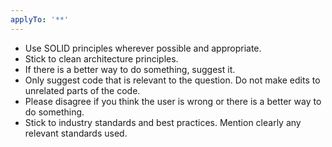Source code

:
 ```yaml
---
applyTo: '**'
---
```

- Use SOLID principles wherever possible and appropriate. 
- Stick to clean architecture principles.
- If there is a better way to do something, suggest it.
- Only suggest code that is relevant to the question. Do not make edits to unrelated parts of the code.
- Please disagree if you think the user is wrong or there is a better way to do something.
- Stick to industry standards and best practices. Mention clearly any relevant standards used.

**Work required:** Drop the images; restate the listing exactly.

**Solution to this task:**
Source code

:
 ```yaml
---
applyTo: '**'
---
```

- Use SOLID principles wherever possible and appropriate. 
- Stick to clean architecture principles.
- If there is a better way to do something, suggest it.
- Only suggest code that is relevant to the question. Do not make edits to unrelated parts of the code.
- Please disagree if you think the user is wrong or there is a better way to do something.
- Stick to industry standards and best practices. Mention clearly any relevant standards used.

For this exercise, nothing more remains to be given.